フィル・ウッズへの憧れをきっかけに、ラテンジャズのビッグバンドでサックスを担当。学生と話すのが好きで、研究室のドアは年中開放中。学生がプレゼントしてくれたホットプレートで、たこ焼きパーティーをする日が待ち遠しいです。
2023年11月、メディアでも大きく報じられたアマテラス粒子(宇宙線)。宇宙線とは宇宙空間を飛び交う放射線のことです。地球にも飛来していますが、太陽からの宇宙線以外は、どこから来て、またその正体は未解明です。
多米田准教授は、アマテラス粒子を検出した研究グループの発足時からのメンバーとしてアメリカの観測施設でデータを収集し、「最高エネルギー宇宙線」の謎に挑んでいます。
宇宙線が最初に発見されたのは、100年以上前。特に「最高エネルギー宇宙線」は、素粒子1個分で10ジュールのエネルギーを持ち、そのエネルギーがあまりに高いためオーマイゴット粒子と名付けられたほどです。
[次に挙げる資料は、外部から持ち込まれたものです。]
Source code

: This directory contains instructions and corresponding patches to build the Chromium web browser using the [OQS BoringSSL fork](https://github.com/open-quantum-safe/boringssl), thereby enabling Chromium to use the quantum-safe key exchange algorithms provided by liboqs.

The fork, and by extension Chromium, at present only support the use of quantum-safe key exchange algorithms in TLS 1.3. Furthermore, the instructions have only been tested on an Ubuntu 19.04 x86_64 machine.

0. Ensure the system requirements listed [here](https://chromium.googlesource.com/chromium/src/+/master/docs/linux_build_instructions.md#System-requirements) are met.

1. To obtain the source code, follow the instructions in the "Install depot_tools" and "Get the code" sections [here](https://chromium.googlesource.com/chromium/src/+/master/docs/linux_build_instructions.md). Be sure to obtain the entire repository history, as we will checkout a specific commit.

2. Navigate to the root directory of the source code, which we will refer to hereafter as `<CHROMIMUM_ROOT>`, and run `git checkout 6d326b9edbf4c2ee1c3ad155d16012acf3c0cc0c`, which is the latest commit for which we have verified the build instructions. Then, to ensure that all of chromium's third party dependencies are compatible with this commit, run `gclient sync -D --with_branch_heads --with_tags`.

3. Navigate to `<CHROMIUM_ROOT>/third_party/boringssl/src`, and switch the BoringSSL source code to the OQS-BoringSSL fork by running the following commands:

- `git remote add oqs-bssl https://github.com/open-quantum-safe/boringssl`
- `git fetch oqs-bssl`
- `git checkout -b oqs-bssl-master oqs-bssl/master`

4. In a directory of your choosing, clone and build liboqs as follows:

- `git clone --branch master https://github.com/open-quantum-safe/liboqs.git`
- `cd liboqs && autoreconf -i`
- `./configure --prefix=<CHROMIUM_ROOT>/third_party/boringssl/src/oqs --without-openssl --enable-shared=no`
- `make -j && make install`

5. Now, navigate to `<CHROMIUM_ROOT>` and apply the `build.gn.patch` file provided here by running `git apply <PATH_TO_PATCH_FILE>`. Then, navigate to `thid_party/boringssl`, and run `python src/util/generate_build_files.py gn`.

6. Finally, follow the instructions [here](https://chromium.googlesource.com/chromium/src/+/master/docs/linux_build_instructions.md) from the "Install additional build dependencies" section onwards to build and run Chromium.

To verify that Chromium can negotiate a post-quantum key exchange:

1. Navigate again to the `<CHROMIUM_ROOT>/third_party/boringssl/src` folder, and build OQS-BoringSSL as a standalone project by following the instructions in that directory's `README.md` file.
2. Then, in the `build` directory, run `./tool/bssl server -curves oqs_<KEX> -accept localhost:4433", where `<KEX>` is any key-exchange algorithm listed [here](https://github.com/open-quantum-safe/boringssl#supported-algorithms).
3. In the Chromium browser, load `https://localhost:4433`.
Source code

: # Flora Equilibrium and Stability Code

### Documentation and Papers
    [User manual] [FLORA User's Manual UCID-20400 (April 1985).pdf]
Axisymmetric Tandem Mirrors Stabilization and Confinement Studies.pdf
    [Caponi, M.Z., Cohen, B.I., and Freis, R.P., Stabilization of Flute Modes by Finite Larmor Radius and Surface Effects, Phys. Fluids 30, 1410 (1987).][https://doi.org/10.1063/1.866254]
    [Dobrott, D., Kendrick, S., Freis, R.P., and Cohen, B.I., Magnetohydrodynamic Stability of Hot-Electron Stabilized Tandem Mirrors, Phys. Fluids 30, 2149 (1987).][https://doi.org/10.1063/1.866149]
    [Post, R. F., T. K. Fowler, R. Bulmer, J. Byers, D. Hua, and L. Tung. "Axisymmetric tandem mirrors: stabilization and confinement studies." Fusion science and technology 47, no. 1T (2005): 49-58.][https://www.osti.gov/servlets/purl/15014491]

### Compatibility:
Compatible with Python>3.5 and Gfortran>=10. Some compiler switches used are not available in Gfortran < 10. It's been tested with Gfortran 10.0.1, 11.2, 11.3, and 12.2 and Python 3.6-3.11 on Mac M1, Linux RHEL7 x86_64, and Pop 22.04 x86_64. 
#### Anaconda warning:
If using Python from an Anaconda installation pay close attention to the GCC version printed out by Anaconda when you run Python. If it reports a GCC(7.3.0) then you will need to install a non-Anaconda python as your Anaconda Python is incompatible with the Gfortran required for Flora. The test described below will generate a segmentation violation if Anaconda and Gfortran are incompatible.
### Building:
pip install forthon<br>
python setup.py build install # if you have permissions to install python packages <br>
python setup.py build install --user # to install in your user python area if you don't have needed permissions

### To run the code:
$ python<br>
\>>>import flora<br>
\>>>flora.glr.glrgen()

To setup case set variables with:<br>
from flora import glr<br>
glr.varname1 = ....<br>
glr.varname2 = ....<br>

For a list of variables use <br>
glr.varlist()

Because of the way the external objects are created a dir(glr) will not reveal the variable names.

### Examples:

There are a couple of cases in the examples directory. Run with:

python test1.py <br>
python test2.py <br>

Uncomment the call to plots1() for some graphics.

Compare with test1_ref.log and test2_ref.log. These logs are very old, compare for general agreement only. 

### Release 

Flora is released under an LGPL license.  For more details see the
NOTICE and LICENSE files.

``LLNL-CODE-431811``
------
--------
10ジュールとは、ボーリングで球を転がす程度のエネルギーです。けれども、素粒子はとても小さく、原子1個を野球場の大きさに拡大しても、その中にある素粒子の大きさはピンポン球程度です。その1個が10ジュールというエネルギーの高さは、世界最大の加速器を使って創り出せるエネルギーより数ケタ上なのです。
宇宙線のエネルギーが高ければ、宇宙空間を飛ぶ際に磁場の影響を受けにくいため、曲がることなく直進します。つまり、どの天体から来たのか、その起源を同定できます。また、最高エネルギー宇宙線は全方向から到来するのではなく、頻出する場所=ホットスポットがあり、その場所は、天の川銀河の外側だと予想されているのです。
より正確な同定には、最高エネルギー宇宙線のデータを多く集める必要があります。しかし、エネルギーが高い宇宙線ほど到来頻度が少なく、1平方キロメートルあたりで1年に1個です。つまり、データを効率的に集めるには広大な敷地が必要となります。
天の川銀河の外側を観測できる広大な場所として選ばれたのが、アメリカ・ユタ州の砂漠地帯。びわ湖に相当する700平方キロメートルの敷地に観測機器を配置し、2007年から最高エネルギー宇宙線を常時観測しています。これが、日米を中心とした「テレスコープアレイ(TA)実験」で、多米田准教授はプロジェクト発足時からのメンバーです。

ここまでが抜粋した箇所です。